Gustav Lorenz Becker was born in Winona, Minnesota. He was a son of the pioneer Winona brewer John S. Becker, who with his wife Katharine Marie raised Gustav and his siblings in the Becker family brewery on the bluffs of the Mississippi.
In 1892 the Beckers sold the Winona brewery and John S. and Gustav moved west to build a new brewery in the town of Ogden Utah. Despite its proximity to the Mormon enclave of Salt Lake, Ogden was considered a (comparatively) lawless frontier town at the time. It was well situated near Promontory Point, where the Golden Spike had been laid to join America's East and West by rail. The town was dubbed "Junction City" for the connection at Ogden Station of the Union Pacific and the Central Pacific Railroads.
When the Beckers imagined hundreds of daily travelers, thirsty and bored on their stopovers in the dusty frontier town, they surely thought that the Ogden was ripe for a brewery.
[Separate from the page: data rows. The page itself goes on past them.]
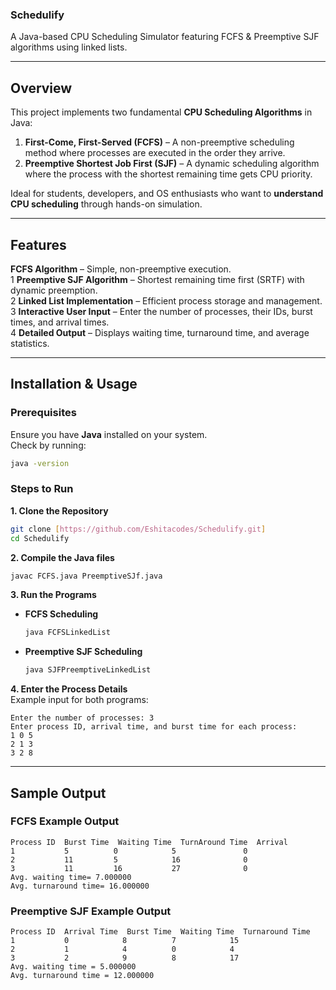 
### **Schedulify** 
A Java-based CPU Scheduling Simulator featuring FCFS & Preemptive SJF algorithms using linked lists.

---

## **Overview**  
This project implements two fundamental **CPU Scheduling Algorithms** in Java:  
1. **First-Come, First-Served (FCFS)** – A non-preemptive scheduling method where processes are executed in the order they arrive.  
2. **Preemptive Shortest Job First (SJF)** – A dynamic scheduling algorithm where the process with the shortest remaining time gets CPU priority.  

Ideal for students, developers, and OS enthusiasts who want to **understand CPU scheduling** through hands-on simulation.  

---

## **Features**  
**FCFS Algorithm** – Simple, non-preemptive execution.  
1 **Preemptive SJF Algorithm** – Shortest remaining time first (SRTF) with dynamic preemption.  
2 **Linked List Implementation** – Efficient process storage and management.  
3 **Interactive User Input** – Enter the number of processes, their IDs, burst times, and arrival times.  
4 **Detailed Output** – Displays waiting time, turnaround time, and average statistics.  

---

## **Installation & Usage**  

### **Prerequisites**  
Ensure you have **Java** installed on your system.  
Check by running:  
```sh
java -version
```

### **Steps to Run**  
**1. Clone the Repository**  
```sh
git clone [https://github.com/Eshitacodes/Schedulify.git]
cd Schedulify
```
  
**2. Compile the Java files**  
```sh
javac FCFS.java PreemptiveSJf.java
```

**3. Run the Programs**  
- **FCFS Scheduling**  
  ```sh
  java FCFSLinkedList
  ```
- **Preemptive SJF Scheduling**  
  ```sh
  java SJFPreemptiveLinkedList
  ```

**4. Enter the Process Details**  
Example input for both programs:  
```
Enter the number of processes: 3
Enter process ID, arrival time, and burst time for each process:
1 0 5
2 1 3
3 2 8
```

---

## **Sample Output**  
### **FCFS Example Output**  
```
Process ID  Burst Time  Waiting Time  TurnAround Time  Arrival
1           5          0            5               0
2           11         5            16              0
3           11         16           27              0
Avg. waiting time= 7.000000
Avg. turnaround time= 16.000000
```

### **Preemptive SJF Example Output**  
```
Process ID  Arrival Time  Burst Time  Waiting Time  Turnaround Time
1           0            8          7            15
2           1            4          0            4
3           2            9          8            17
Avg. waiting time = 5.000000
Avg. turnaround time = 12.000000
```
On June 6th, 1892 the Becker Brewing & Malting Company was established with $50,000 in capital stock, of which John S. Becker and Gustav controlled about $15,000. Gustav's younger brother Albert came in from Chicago the following January and took his place among the brewery managers.
The brewery was, as expected, a great success, and when Temperance forces threatened production in Utah the family erected a second Becker plant just over the border in Evanston, Wyoming.
The Ogden brewery was indeed closed in 1918 by Utah State Prohibition but reopened upon repeal. Despite the restrictive Utah liquor laws the brewery was a regional powerhouse for another 30 years, sending beer to the coast of California and into all of the mountain states.
Gustav Lorenz Becker died on the 12th of January, 1947 at age 78 years. The brewery was shuttered in 1965 and its flagship brand Becker's Beer was sold to the Tivoli Brewery of Denver, Colorado, which produced it until its own demise in the mid 1970s.